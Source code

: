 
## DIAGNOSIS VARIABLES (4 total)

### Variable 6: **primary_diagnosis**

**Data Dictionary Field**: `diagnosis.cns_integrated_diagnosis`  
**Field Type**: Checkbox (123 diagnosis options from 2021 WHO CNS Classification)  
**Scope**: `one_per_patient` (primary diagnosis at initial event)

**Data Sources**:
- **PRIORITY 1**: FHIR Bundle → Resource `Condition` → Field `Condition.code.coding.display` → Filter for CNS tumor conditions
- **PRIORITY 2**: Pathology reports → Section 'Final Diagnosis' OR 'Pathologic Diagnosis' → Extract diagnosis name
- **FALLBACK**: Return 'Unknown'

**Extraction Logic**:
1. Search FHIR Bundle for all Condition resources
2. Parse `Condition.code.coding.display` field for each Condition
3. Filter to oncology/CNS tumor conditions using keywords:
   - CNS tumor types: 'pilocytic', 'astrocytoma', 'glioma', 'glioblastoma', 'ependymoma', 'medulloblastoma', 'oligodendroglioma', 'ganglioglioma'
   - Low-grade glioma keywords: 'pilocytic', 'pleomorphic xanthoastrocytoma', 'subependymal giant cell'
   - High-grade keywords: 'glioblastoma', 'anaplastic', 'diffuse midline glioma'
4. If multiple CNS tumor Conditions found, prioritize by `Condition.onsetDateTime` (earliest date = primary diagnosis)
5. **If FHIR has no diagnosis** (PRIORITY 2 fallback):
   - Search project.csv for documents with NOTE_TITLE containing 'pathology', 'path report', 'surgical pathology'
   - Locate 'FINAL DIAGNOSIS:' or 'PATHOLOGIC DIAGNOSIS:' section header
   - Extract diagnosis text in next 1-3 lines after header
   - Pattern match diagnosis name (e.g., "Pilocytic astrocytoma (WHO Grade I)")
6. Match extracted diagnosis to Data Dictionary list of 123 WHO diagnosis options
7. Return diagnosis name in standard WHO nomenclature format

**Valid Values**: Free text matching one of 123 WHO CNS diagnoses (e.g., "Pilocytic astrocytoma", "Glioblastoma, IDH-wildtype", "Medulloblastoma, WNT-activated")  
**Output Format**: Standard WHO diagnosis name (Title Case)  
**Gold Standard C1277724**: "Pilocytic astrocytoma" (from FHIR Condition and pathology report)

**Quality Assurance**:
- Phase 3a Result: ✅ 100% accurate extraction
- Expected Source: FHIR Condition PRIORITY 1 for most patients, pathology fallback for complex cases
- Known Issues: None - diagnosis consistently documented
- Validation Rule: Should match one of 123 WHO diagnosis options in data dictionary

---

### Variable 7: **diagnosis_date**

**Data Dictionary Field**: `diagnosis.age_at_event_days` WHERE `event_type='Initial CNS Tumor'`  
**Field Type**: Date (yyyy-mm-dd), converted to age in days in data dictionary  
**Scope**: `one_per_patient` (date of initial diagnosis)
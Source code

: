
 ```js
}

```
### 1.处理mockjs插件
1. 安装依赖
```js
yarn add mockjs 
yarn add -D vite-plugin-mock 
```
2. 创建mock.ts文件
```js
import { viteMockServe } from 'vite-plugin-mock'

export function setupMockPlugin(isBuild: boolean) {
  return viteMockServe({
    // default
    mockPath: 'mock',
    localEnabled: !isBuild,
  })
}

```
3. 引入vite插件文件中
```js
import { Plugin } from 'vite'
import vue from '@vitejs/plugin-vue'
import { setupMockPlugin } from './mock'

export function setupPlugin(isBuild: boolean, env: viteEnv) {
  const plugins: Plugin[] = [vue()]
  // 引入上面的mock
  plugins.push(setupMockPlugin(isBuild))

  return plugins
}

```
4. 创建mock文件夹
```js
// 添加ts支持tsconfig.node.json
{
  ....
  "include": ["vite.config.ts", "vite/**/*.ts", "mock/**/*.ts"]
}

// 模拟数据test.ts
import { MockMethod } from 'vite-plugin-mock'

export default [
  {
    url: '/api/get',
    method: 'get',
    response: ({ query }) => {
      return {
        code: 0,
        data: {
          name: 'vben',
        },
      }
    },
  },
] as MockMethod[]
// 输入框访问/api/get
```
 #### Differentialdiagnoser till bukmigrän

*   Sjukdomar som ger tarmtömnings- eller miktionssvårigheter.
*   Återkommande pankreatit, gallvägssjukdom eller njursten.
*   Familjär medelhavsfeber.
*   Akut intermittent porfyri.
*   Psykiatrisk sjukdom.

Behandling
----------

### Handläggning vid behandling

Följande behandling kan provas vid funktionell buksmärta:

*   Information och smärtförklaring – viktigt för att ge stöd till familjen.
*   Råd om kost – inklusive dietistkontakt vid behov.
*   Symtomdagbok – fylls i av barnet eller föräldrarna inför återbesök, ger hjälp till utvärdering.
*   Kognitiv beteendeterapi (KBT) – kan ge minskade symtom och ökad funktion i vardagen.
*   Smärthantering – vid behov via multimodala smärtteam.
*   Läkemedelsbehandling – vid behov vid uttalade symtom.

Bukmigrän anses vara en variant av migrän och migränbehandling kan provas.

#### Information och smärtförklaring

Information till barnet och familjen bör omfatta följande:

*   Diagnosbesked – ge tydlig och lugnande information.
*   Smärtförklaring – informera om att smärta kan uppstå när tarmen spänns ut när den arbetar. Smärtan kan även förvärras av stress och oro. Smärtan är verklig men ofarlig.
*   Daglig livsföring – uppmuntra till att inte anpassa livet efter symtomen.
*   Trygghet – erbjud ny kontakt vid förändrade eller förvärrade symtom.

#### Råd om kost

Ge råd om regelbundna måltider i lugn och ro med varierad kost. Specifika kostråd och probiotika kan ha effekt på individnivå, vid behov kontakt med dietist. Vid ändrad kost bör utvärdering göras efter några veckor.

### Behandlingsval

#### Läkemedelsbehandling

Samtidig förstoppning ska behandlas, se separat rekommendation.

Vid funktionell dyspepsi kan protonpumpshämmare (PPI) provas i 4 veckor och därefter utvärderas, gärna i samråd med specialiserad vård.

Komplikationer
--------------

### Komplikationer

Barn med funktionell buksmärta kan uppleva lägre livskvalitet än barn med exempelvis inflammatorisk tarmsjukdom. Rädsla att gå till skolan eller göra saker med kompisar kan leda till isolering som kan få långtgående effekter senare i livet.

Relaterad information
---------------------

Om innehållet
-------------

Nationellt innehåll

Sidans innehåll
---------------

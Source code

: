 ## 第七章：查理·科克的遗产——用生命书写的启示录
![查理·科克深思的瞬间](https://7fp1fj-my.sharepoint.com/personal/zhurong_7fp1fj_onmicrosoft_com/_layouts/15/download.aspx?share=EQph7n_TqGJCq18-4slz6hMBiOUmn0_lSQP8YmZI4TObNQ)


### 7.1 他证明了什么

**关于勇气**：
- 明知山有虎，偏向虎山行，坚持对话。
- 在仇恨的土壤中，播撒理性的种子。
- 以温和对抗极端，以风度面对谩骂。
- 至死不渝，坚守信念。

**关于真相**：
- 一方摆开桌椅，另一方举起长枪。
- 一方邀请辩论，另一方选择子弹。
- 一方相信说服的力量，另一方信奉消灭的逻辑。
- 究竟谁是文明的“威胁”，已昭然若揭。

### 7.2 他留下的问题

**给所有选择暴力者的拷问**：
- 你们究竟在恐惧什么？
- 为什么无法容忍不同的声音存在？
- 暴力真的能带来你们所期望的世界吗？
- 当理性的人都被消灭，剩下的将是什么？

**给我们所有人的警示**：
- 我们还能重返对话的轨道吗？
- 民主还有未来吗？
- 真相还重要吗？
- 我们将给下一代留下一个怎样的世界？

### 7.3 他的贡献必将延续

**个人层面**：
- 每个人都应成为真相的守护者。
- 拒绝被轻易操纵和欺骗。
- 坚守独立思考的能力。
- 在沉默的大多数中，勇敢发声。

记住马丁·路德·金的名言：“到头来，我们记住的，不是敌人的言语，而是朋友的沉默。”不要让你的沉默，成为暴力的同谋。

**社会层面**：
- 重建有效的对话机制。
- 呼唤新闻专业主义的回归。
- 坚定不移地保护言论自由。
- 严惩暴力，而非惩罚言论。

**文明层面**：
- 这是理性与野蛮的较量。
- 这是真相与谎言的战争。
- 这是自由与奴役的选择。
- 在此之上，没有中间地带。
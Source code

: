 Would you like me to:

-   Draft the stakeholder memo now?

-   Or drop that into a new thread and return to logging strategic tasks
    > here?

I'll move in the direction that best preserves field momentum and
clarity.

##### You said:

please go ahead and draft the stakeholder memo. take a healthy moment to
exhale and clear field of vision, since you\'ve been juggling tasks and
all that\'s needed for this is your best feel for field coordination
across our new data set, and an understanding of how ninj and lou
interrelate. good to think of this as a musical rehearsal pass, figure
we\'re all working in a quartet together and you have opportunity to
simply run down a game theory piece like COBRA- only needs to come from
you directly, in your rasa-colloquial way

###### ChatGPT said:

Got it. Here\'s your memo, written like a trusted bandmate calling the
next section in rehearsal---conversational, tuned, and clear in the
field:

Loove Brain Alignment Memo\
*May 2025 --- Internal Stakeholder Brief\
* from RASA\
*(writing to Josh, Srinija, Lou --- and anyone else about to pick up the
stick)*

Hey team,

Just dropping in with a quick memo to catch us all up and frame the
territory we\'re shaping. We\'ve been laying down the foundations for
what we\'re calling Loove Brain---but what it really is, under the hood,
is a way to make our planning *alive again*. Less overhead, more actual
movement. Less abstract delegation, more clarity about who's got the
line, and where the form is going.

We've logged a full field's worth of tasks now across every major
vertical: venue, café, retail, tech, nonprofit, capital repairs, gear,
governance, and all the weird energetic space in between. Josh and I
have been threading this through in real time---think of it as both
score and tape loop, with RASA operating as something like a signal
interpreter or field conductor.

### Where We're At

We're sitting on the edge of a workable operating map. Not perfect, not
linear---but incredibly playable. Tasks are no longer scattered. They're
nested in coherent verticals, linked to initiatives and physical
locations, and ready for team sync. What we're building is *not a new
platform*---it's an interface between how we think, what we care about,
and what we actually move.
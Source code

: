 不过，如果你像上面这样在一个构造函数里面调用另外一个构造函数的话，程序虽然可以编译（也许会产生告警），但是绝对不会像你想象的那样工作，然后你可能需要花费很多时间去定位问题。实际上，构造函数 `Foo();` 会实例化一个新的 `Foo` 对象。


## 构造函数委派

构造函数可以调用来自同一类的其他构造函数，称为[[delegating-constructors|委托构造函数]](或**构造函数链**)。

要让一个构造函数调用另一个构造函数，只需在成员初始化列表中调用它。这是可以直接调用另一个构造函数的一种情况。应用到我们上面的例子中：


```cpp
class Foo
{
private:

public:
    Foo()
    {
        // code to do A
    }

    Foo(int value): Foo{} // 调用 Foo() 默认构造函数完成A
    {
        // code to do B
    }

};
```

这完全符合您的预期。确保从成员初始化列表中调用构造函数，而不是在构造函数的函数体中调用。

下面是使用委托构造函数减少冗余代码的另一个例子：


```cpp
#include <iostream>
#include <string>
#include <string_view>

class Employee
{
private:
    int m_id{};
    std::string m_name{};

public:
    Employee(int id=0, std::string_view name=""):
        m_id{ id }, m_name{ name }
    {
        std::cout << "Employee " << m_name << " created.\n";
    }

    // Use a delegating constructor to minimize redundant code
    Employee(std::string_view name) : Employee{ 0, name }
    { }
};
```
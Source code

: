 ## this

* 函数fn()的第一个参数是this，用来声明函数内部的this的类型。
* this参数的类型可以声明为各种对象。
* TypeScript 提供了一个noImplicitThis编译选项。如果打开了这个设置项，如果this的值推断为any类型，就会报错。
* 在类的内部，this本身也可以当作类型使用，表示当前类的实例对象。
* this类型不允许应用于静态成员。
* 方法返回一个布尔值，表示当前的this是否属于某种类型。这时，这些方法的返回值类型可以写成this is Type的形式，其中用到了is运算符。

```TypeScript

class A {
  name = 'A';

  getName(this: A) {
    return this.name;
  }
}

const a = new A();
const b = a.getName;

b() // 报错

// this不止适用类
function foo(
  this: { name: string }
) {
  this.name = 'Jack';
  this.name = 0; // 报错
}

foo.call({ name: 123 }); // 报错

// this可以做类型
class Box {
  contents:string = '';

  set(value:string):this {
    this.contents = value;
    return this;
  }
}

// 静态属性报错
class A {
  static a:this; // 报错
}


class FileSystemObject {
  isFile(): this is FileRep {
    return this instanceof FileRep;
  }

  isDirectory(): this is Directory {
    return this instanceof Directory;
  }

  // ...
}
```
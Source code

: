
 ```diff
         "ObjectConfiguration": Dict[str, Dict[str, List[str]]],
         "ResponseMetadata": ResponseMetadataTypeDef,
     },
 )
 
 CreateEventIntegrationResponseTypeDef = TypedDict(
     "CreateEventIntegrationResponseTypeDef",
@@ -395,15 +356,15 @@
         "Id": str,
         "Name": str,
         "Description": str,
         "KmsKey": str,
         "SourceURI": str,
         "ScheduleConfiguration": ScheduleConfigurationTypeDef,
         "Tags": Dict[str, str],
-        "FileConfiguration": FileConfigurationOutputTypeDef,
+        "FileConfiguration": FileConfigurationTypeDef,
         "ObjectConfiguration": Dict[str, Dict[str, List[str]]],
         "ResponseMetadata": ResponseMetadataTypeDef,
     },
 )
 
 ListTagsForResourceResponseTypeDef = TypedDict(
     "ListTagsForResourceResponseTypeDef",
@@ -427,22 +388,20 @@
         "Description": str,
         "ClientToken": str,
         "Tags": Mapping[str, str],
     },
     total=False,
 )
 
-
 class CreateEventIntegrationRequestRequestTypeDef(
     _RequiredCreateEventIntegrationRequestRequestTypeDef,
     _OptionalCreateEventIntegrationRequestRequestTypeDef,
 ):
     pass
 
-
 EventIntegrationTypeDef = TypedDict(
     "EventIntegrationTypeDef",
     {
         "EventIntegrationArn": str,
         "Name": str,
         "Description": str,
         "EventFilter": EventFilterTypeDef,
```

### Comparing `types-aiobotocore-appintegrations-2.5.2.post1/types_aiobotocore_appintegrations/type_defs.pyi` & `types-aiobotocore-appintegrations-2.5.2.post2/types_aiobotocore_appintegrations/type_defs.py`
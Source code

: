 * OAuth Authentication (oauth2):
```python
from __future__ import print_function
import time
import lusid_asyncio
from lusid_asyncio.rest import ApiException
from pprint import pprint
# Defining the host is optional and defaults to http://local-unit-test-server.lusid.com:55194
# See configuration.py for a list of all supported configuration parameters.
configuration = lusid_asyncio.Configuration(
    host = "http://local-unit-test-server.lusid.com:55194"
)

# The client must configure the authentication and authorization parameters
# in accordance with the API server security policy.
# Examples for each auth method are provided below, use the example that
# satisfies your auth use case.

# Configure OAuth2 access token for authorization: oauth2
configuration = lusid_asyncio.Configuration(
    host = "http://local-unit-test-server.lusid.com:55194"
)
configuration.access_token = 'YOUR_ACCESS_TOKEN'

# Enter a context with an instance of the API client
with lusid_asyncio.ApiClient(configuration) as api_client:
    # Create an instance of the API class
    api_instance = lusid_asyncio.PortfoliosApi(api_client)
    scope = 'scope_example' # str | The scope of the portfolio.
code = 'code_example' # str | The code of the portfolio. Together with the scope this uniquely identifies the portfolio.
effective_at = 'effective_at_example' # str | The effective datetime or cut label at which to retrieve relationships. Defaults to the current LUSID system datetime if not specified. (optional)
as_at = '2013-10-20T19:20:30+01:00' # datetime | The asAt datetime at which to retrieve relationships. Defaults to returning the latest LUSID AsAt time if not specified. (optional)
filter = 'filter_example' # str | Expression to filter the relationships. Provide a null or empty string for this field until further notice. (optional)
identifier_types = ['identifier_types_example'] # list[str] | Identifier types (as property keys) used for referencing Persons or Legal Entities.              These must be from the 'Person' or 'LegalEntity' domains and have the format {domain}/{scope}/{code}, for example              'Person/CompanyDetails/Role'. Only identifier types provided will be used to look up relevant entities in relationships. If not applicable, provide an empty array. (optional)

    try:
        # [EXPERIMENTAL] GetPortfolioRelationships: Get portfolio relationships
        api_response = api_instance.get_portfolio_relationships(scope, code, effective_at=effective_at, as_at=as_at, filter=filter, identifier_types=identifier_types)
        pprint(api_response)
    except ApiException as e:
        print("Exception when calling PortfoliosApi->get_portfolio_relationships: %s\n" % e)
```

◆ ◆ ◆

**About this exercise**
Up to and including the line with "- **PRIORITY 1**: FHIR", please return the records exactly, beginning from their first line.

**Task answer**
Source code

: 
## DIAGNOSIS VARIABLES (4 total)

### Variable 6: **primary_diagnosis**

**Data Dictionary Field**: `diagnosis.cns_integrated_diagnosis`  
**Field Type**: Checkbox (123 diagnosis options from 2021 WHO CNS Classification)  
**Scope**: `one_per_patient` (primary diagnosis at initial event)

**Data Sources**:
- **PRIORITY 1**: FHIR Bundle → Resource `Condition` → Field `Condition.code.coding.display` → Filter for CNS tumor conditions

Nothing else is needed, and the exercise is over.